Administration of interleukin-10 at the time of priming protects Corynebacterium parvum-primed mice against LPS- and TNF-alpha-induced lethality.

Several laboratories have described the protective effects of interleukin-10 (IL-10) in mouse models of lethal endotoxemia. In most of these experiments, protection was observed in normal mice that were given a lethal dose of LPS. However, we failed to observe protection with IL-10 in LPS-challenged mice that had been primed with Corynebacterium parvum (Proprionibacterium acnes). We have extended our studies with IL-10 in C. parvum-primed mice and in some cases have observed protection that appears to depend on the strength of the sensitization to C. parvum.

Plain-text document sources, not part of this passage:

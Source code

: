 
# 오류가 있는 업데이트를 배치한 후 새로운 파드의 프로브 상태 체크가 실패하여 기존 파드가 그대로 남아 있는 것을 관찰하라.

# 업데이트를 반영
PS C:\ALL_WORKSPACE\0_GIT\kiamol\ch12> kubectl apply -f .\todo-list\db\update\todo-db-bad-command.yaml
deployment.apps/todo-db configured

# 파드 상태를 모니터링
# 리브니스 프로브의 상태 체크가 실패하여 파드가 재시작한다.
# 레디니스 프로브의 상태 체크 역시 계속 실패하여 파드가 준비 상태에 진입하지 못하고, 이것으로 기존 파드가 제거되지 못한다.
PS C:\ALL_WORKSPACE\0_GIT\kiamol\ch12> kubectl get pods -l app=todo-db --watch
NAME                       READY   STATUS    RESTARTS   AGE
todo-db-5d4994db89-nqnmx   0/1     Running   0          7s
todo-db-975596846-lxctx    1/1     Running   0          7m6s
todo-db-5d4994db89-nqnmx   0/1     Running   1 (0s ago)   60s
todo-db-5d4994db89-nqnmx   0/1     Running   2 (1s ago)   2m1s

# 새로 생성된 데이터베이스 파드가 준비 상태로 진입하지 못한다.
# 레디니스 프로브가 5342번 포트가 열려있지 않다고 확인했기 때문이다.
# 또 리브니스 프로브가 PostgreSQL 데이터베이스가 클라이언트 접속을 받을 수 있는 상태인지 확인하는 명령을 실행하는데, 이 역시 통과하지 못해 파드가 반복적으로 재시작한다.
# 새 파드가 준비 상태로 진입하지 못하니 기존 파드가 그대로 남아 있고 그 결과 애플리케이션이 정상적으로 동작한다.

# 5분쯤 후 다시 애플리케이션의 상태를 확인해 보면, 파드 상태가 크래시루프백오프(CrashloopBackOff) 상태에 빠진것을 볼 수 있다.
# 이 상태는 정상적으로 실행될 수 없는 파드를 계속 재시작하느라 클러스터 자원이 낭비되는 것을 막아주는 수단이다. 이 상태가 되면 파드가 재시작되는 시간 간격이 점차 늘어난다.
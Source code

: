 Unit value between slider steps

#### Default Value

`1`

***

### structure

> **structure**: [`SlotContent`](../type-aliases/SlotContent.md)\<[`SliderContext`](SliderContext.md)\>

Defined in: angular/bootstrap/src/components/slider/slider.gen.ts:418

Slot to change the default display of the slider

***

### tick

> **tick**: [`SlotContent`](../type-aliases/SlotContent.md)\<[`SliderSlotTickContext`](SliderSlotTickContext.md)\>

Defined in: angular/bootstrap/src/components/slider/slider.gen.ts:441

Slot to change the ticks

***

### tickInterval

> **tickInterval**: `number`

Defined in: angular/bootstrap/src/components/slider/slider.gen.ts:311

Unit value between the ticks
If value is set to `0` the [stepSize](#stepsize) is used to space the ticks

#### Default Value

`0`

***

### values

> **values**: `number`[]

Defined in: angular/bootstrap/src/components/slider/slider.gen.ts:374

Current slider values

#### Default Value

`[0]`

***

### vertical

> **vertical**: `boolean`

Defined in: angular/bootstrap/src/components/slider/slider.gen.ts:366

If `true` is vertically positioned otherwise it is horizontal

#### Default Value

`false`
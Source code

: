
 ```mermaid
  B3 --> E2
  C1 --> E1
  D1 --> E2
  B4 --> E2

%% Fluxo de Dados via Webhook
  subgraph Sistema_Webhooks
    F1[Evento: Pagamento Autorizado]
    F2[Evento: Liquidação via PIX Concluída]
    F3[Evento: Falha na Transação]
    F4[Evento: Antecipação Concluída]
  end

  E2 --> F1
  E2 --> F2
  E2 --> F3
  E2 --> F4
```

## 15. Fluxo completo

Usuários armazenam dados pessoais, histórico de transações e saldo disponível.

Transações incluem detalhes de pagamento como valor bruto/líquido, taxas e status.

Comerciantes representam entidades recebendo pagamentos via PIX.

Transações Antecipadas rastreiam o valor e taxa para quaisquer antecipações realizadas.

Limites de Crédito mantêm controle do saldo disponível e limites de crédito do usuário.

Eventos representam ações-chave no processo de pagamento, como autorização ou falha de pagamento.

When IL-10 was administered to mice at the time of priming, it was particularly effective in blocking sensitization, as evidenced by the inability of treated mice to mount a strong inflammatory cytokine response when subsequently challenged with LPS. Following such treatment with IL-10, C. parvum-primed mice were also protected from a subsequent lethal challenge with rMuTNF-alpha. In addition, the mice were protected against LPS- and TNF-alpha-induced lethality with a single dose of an anti-TNF-alpha or anti-IFN-gamma mAb given at the time of priming. Our results suggest that TNF-alpha and IFN-gamma are produced early after priming with C. parvum and are at least partly responsible for the enhanced sensitivity of the mice to LPS and TNF-alpha. IL-10 affords protection to the mice because of its ability to block the C. parvum-induced TNF-alpha and IFN-gamma responses.